A well-trodden path to pop fame was never likely for Laurel. Strong-willed is one way to describe the Southampton-born, east London-based singer who writes, plays, produces and mixes her own music. Free-spirited might be more apt.
From the first time she stepped on stage, aged 14 and already confident enough to perform her own songs solo, Laurel Arnell-Cullen has refused to play by the rules.
Calling herself Under The Laurels, she started gigging around Southampton and pressed hundreds of EPs and sold them at shows and online.
At college, she skipped classes to work with local producer Shadow Child, then a night-time Radio 1 DJ. He wanted her to sing on dance track, but instead she persuaded him to record one of her own songs – the hauntingly beautiful Next Time. Uploaded to Soundcloud one night, by the next morning several labels had made Laurel offers.
For two years, the teenager was sent around the world to work with a host of A-list writers and producers. “The plan was to turn me in to a glossy pop star, but it was never going to work. My reaction to that was to swing the opposite way. I haven’t written with anyone since.”
For the next six months, Laurel lived alone in a flat in west London, teaching herself programming and trying to work out her sound.
“While I was co-writing, I’d watched how the producers worked,” she says. “I’d get them to show me how to use software and to put drums on my laptop so I could play around with them. Those years were my education. I left able to make my own music and with lots of live experience.”
There was an avalanche of online love for a handful of singles and two self-released EPs, all of which topped the Hype Machine charts and, after featuring in fashion publications including Vogue, began modeling to fund her music.
In 2015, aged just 20, Laurel returned to guitar for the first time in two years and, in 2016, re-emerged with a rougher, rockier new sound. Her self-released single Life Worth Living won her acclaim everywhere from Radio 1 to Spotify to The New York Times. Apple chose Laurel as its first ever Artist of the Month, supporting follow-up single San Francisco.

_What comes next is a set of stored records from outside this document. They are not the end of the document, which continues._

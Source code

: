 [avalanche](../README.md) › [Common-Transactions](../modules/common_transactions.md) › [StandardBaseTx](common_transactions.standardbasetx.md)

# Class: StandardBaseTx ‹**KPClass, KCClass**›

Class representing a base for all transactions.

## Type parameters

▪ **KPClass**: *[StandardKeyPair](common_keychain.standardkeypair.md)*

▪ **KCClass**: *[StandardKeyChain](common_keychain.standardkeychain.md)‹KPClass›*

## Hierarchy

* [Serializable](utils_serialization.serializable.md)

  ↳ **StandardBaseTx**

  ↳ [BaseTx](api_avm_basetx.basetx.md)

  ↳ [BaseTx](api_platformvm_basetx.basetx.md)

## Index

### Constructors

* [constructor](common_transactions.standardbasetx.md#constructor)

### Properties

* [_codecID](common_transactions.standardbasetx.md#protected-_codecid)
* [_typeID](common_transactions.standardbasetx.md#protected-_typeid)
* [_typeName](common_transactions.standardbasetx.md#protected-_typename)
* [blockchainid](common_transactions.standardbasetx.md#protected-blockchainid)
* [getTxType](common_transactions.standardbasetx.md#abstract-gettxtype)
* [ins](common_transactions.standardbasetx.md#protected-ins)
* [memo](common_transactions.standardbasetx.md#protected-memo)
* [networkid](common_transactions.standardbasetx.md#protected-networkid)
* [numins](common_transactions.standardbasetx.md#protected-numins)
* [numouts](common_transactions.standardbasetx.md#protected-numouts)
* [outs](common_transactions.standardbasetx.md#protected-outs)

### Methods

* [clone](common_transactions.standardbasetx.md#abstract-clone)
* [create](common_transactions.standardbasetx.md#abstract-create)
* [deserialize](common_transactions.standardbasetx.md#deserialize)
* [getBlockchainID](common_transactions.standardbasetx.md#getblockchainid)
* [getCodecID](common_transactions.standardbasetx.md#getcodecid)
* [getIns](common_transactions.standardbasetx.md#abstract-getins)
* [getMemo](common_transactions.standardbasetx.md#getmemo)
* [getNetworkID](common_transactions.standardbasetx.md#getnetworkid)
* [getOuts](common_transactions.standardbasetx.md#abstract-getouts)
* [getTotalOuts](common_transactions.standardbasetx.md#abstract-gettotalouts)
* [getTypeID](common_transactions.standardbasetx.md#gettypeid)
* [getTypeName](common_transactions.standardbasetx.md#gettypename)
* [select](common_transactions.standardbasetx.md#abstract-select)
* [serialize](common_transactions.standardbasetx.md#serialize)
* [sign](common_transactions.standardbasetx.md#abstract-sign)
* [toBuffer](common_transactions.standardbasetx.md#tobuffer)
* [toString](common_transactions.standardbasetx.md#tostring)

Last year, between selling out her own shows, supporting Oh Wonder on tour and finding new fans on the festival circuit, she released the stunning Park EP, which surpassed half a million plays in under a month and drew comparisons to everyone from Lorde and Lana Del Rey to Fleetwood Mac and Florence and the Machine.
Laurel’s long-awaited debut album, Dogviolet, was completed in early 2018 and its twelve tracks set the singer’s raw, riveting vocals to bewitching, sensual songs as rooted in rock as they are reliant on electronics.
“Mostly, it was recorded at home, where I have lots of guitars, a mini keyboard and a laptop,” says Laurel. “For the first time, I also used a studio, recording everything to tape so it sounded cooler and adding live drums to give the songs some swing. It was quite a lengthy process that took me some time to figure out. Back at home, I layered the real drums with electronic drums.”
The result is an album that’s rich and resonant, but still unsettlingly stripped back, with Laurel’s captivating vocals always to the fore. As for the lyrics, you can hear she’s been through a few upheavals…
Lead single Lovesick sets the tone, describing the mania of being in love, but feeling trapped by your own emotions. The spine-chilling, PJ Harveyesque Same Mistakes deals with the fall-out.
“Same Mistakes is about imagining your ex with someone else,” says Laurel. “Like the first Friday night you’re not together. Have they already moved on? Who are they with? Are they sleeping with them already? Even if you don’t want the person back, those thoughts can drive you mad.”
Sun King, a late addition to Dogviolet, is a bare-boned beauty that hints, at last, at a brighter future for Laurel’s love life.
“I’m hoping that’s me turning a corner,” laughs Laurel. “But you never know. You’ll have to wait for the next album to find out.”